[STUDY MATERIAL]:
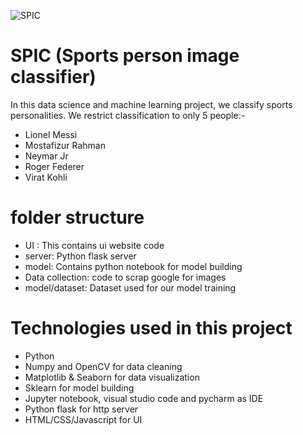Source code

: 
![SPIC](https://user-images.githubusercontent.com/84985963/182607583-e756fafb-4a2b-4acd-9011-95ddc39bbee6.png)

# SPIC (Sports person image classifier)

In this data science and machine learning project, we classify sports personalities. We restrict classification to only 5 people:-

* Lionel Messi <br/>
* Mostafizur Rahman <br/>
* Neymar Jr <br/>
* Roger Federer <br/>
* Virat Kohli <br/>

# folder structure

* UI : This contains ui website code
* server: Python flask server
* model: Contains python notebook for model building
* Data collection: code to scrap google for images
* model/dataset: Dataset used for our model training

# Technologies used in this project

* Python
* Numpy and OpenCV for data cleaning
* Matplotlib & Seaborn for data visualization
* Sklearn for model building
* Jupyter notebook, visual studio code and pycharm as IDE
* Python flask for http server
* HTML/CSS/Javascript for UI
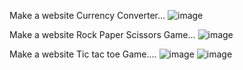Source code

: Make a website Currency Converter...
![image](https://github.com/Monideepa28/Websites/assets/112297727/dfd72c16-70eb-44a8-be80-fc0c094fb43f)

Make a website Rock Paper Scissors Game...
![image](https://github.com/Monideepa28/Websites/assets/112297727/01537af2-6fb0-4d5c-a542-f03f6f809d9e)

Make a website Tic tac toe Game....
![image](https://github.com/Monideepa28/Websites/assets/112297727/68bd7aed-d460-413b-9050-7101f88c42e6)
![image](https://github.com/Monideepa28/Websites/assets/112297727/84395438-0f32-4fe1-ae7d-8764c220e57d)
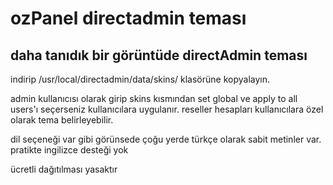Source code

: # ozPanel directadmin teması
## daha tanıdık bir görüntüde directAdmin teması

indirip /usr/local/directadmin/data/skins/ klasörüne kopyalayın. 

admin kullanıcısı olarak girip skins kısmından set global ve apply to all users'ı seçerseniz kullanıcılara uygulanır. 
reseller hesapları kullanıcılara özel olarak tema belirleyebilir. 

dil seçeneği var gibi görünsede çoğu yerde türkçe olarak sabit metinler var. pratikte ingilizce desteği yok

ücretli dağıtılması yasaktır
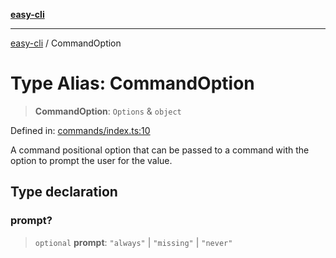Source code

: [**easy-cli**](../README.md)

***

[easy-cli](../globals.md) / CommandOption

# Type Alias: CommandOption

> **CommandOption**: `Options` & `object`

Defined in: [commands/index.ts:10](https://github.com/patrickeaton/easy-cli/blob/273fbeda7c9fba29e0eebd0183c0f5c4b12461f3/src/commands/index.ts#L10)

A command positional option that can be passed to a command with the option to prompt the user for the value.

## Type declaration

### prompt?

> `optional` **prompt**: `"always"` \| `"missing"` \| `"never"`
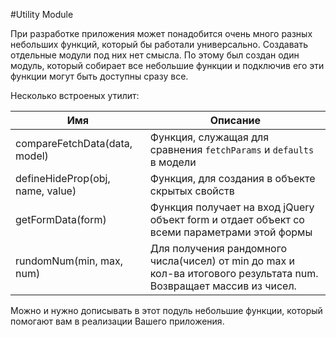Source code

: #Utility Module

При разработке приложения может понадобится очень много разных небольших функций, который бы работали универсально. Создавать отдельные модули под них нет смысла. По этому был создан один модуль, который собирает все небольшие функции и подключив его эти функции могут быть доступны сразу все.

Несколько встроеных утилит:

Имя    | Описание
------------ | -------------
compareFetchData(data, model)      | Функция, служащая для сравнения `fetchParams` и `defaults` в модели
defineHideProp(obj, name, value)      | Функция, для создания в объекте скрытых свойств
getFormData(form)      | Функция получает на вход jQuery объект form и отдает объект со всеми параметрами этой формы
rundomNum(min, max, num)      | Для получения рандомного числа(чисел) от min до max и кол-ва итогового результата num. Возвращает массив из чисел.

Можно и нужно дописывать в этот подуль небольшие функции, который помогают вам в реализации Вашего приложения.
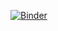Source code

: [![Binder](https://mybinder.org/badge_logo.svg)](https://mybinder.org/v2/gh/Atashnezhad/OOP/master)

[TASK GOAL]: Repeat every line above precisely; pictures do not belong in the copy.

[ANSWER BOX]:
Source code

: 
![SPIC](https://user-images.githubusercontent.com/84985963/182607583-e756fafb-4a2b-4acd-9011-95ddc39bbee6.png)

# SPIC (Sports person image classifier)

In this data science and machine learning project, we classify sports personalities. We restrict classification to only 5 people:-

* Lionel Messi <br/>
* Mostafizur Rahman <br/>
* Neymar Jr <br/>
* Roger Federer <br/>
* Virat Kohli <br/>

# folder structure

* UI : This contains ui website code
* server: Python flask server
* model: Contains python notebook for model building
* Data collection: code to scrap google for images
* model/dataset: Dataset used for our model training

# Technologies used in this project

* Python
* Numpy and OpenCV for data cleaning
* Matplotlib & Seaborn for data visualization
* Sklearn for model building
* Jupyter notebook, visual studio code and pycharm as IDE
* Python flask for http server
* HTML/CSS/Javascript for UI
Source code

: Make a website Currency Converter...
![image](https://github.com/Monideepa28/Websites/assets/112297727/dfd72c16-70eb-44a8-be80-fc0c094fb43f)

Make a website Rock Paper Scissors Game...
![image](https://github.com/Monideepa28/Websites/assets/112297727/01537af2-6fb0-4d5c-a542-f03f6f809d9e)

Make a website Tic tac toe Game....
![image](https://github.com/Monideepa28/Websites/assets/112297727/68bd7aed-d460-413b-9050-7101f88c42e6)
![image](https://github.com/Monideepa28/Websites/assets/112297727/84395438-0f32-4fe1-ae7d-8764c220e57d)
Source code

: # ozPanel directadmin teması
## daha tanıdık bir görüntüde directAdmin teması

indirip /usr/local/directadmin/data/skins/ klasörüne kopyalayın. 

admin kullanıcısı olarak girip skins kısmından set global ve apply to all users'ı seçerseniz kullanıcılara uygulanır. 
reseller hesapları kullanıcılara özel olarak tema belirleyebilir. 

dil seçeneği var gibi görünsede çoğu yerde türkçe olarak sabit metinler var. pratikte ingilizce desteği yok

ücretli dağıtılması yasaktır
Source code

: [**easy-cli**](../README.md)

***

[easy-cli](../globals.md) / CommandOption

# Type Alias: CommandOption

> **CommandOption**: `Options` & `object`

Defined in: [commands/index.ts:10](https://github.com/patrickeaton/easy-cli/blob/273fbeda7c9fba29e0eebd0183c0f5c4b12461f3/src/commands/index.ts#L10)

A command positional option that can be passed to a command with the option to prompt the user for the value.

## Type declaration

### prompt?

> `optional` **prompt**: `"always"` \| `"missing"` \| `"never"`
Source code

: #Utility Module

При разработке приложения может понадобится очень много разных небольших функций, который бы работали универсально. Создавать отдельные модули под них нет смысла. По этому был создан один модуль, который собирает все небольшие функции и подключив его эти функции могут быть доступны сразу все.

Несколько встроеных утилит:

Имя    | Описание
------------ | -------------
compareFetchData(data, model)      | Функция, служащая для сравнения `fetchParams` и `defaults` в модели
defineHideProp(obj, name, value)      | Функция, для создания в объекте скрытых свойств
getFormData(form)      | Функция получает на вход jQuery объект form и отдает объект со всеми параметрами этой формы
rundomNum(min, max, num)      | Для получения рандомного числа(чисел) от min до max и кол-ва итогового результата num. Возвращает массив из чисел.

Можно и нужно дописывать в этот подуль небольшие функции, который помогают вам в реализации Вашего приложения.
Source code

: [![Binder](https://mybinder.org/badge_logo.svg)](https://mybinder.org/v2/gh/Atashnezhad/OOP/master)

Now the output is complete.